▸ **ACTIVITY**: Which lines in the material below contain the word "superficie"? Copy each of them.

▸ **MATERIAL FOR THIS TASK**:

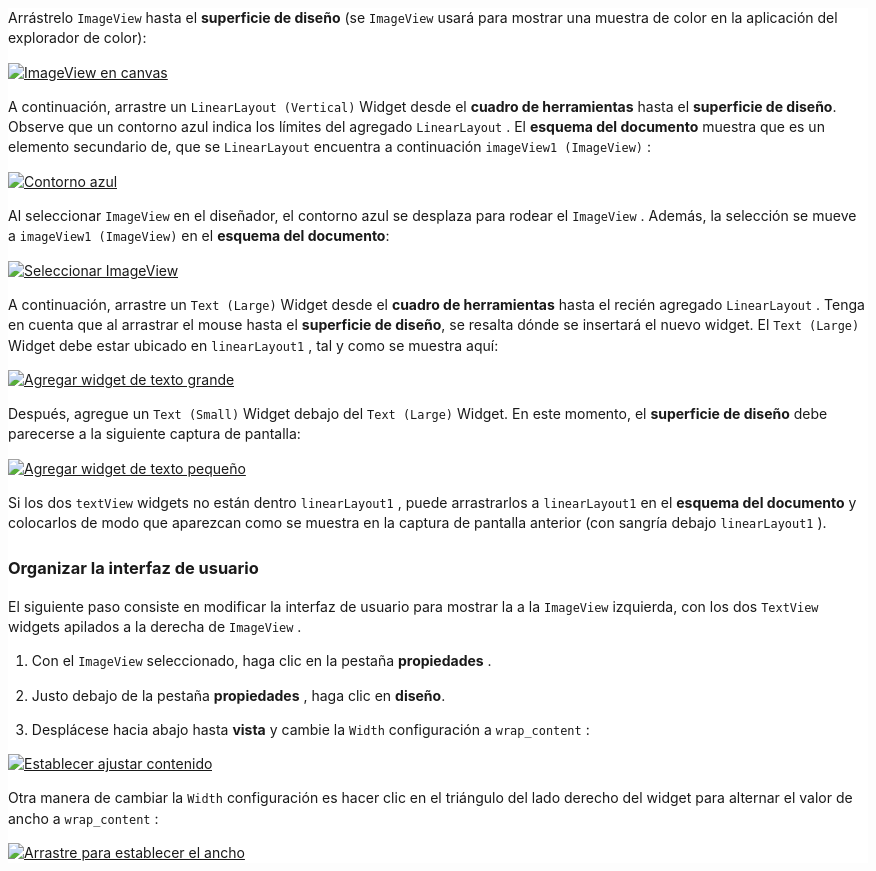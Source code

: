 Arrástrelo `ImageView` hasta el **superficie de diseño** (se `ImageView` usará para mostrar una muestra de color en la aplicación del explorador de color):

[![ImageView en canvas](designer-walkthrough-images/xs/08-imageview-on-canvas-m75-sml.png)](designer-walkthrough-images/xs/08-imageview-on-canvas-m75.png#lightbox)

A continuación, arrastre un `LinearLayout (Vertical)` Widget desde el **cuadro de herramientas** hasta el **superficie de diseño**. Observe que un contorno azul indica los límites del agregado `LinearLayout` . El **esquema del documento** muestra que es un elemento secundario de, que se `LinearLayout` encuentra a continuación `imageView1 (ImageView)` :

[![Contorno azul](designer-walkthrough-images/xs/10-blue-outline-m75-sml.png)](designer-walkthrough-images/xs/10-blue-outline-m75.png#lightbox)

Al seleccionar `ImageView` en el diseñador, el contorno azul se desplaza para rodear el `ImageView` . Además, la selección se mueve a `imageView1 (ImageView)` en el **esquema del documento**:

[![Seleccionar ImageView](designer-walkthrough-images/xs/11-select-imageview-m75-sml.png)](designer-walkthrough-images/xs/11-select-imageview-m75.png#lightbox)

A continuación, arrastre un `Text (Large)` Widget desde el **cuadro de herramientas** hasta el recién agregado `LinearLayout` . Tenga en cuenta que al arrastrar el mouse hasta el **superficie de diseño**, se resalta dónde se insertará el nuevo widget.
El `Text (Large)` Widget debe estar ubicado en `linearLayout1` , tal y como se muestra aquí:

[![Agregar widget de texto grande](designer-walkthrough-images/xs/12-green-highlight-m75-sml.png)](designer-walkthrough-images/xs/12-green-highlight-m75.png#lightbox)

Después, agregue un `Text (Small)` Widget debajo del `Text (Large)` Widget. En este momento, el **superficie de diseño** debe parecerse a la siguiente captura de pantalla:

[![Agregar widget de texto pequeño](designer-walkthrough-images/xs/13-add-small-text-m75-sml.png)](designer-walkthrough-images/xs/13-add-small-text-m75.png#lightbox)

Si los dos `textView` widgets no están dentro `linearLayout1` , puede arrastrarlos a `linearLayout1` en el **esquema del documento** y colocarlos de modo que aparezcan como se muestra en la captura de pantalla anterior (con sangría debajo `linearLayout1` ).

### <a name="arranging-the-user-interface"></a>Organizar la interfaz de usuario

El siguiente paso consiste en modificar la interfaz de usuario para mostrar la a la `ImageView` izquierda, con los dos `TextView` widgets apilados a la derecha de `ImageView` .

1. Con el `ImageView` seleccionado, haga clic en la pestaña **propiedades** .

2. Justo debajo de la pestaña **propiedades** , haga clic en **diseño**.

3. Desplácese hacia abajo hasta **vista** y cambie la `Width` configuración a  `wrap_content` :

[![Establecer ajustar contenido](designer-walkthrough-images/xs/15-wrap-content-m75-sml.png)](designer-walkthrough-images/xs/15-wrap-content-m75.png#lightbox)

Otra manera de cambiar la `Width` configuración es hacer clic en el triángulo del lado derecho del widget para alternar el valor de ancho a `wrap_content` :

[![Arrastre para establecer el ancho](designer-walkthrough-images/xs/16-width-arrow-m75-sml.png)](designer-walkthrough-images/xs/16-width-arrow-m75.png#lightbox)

▸ **RESPONSE**:
: Arrástrelo `ImageView` hasta el **superficie de diseño** (se `ImageView` usará para mostrar una muestra de color en la aplicación del explorador de color):
A continuación, arrastre un `LinearLayout (Vertical)` Widget desde el **cuadro de herramientas** hasta el **superficie de diseño**. Observe que un contorno azul indica los límites del agregado `LinearLayout` . El **esquema del documento** muestra que es un elemento secundario de, que se `LinearLayout` encuentra a continuación `imageView1 (ImageView)` :
A continuación, arrastre un `Text (Large)` Widget desde el **cuadro de herramientas** hasta el recién agregado `LinearLayout` . Tenga en cuenta que al arrastrar el mouse hasta el **superficie de diseño**, se resalta dónde se insertará el nuevo widget.
Después, agregue un `Text (Small)` Widget debajo del `Text (Large)` Widget. En este momento, el **superficie de diseño** debe parecerse a la siguiente captura de pantalla:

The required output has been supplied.